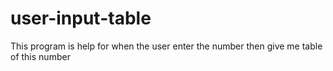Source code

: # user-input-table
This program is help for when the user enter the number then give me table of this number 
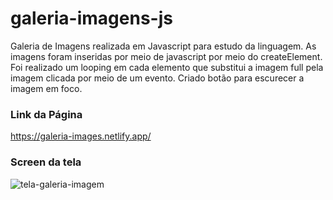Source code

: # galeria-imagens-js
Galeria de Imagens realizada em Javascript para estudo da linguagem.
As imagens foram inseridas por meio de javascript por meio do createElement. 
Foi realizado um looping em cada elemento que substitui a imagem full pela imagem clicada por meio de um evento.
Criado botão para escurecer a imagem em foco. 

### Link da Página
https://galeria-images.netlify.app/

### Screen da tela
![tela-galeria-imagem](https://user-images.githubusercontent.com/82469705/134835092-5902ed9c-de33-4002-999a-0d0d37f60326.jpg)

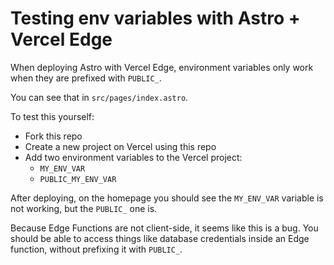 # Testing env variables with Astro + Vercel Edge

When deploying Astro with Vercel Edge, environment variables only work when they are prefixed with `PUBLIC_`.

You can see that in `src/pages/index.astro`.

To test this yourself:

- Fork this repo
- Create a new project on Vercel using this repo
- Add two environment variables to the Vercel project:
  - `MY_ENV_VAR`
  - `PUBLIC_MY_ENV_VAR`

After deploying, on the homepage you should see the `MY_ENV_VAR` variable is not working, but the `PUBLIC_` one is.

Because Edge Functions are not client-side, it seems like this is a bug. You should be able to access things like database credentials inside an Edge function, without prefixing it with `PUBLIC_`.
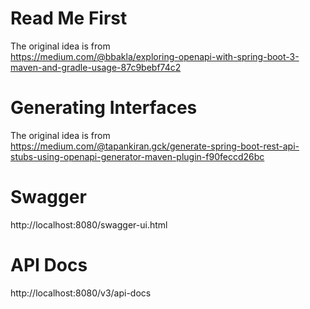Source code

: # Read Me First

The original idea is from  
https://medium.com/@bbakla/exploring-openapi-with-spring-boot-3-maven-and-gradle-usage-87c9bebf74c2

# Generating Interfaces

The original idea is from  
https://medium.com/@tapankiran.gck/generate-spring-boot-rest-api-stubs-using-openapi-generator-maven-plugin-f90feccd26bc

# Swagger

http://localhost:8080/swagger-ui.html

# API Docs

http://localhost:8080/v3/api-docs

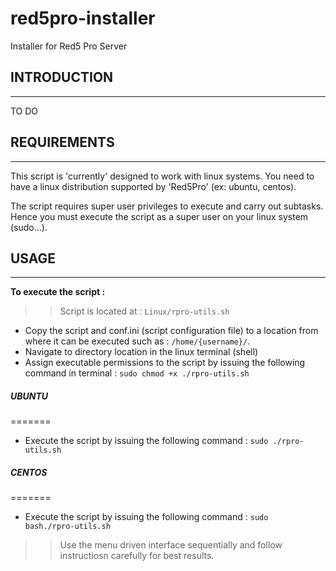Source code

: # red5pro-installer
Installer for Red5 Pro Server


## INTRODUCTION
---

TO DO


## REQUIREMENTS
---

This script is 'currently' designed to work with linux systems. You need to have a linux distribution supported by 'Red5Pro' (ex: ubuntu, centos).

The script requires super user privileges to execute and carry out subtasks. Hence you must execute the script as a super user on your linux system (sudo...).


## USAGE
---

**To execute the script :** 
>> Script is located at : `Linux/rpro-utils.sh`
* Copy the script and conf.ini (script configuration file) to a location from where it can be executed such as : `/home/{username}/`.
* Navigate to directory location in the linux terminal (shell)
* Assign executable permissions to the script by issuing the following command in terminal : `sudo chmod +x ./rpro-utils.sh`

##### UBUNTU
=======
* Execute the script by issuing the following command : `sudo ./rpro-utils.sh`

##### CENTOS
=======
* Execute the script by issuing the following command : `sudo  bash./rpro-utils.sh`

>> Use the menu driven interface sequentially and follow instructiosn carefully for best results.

▸ **Problem to solve**
Transcribe the records above exactly, excluding every picture.

▸ **Output of the exercise**
Source code

: # user-input-table
This program is help for when the user enter the number then give me table of this number 
Source code

: # galeria-imagens-js
Galeria de Imagens realizada em Javascript para estudo da linguagem.
As imagens foram inseridas por meio de javascript por meio do createElement. 
Foi realizado um looping em cada elemento que substitui a imagem full pela imagem clicada por meio de um evento.
Criado botão para escurecer a imagem em foco. 

### Link da Página
https://galeria-images.netlify.app/

### Screen da tela
![tela-galeria-imagem](https://user-images.githubusercontent.com/82469705/134835092-5902ed9c-de33-4002-999a-0d0d37f60326.jpg)

 # Testing env variables with Astro + Vercel Edge

When deploying Astro with Vercel Edge, environment variables only work when they are prefixed with `PUBLIC_`.

You can see that in `src/pages/index.astro`.

To test this yourself:

- Fork this repo
- Create a new project on Vercel using this repo
- Add two environment variables to the Vercel project:
  - `MY_ENV_VAR`
  - `PUBLIC_MY_ENV_VAR`

After deploying, on the homepage you should see the `MY_ENV_VAR` variable is not working, but the `PUBLIC_` one is.

Because Edge Functions are not client-side, it seems like this is a bug. You should be able to access things like database credentials inside an Edge function, without prefixing it with `PUBLIC_`.
Source code

: # Read Me First

The original idea is from  
https://medium.com/@bbakla/exploring-openapi-with-spring-boot-3-maven-and-gradle-usage-87c9bebf74c2

# Generating Interfaces

The original idea is from  
https://medium.com/@tapankiran.gck/generate-spring-boot-rest-api-stubs-using-openapi-generator-maven-plugin-f90feccd26bc

# Swagger

http://localhost:8080/swagger-ui.html

# API Docs

http://localhost:8080/v3/api-docs

Source code

: # red5pro-installer
Installer for Red5 Pro Server


## INTRODUCTION
---

TO DO


## REQUIREMENTS
---

This script is 'currently' designed to work with linux systems. You need to have a linux distribution supported by 'Red5Pro' (ex: ubuntu, centos).

The script requires super user privileges to execute and carry out subtasks. Hence you must execute the script as a super user on your linux system (sudo...).


## USAGE
---

**To execute the script :** 
>> Script is located at : `Linux/rpro-utils.sh`
* Copy the script and conf.ini (script configuration file) to a location from where it can be executed such as : `/home/{username}/`.
* Navigate to directory location in the linux terminal (shell)
* Assign executable permissions to the script by issuing the following command in terminal : `sudo chmod +x ./rpro-utils.sh`

##### UBUNTU
=======
* Execute the script by issuing the following command : `sudo ./rpro-utils.sh`

##### CENTOS
=======
* Execute the script by issuing the following command : `sudo  bash./rpro-utils.sh`

>> Use the menu driven interface sequentially and follow instructiosn carefully for best results.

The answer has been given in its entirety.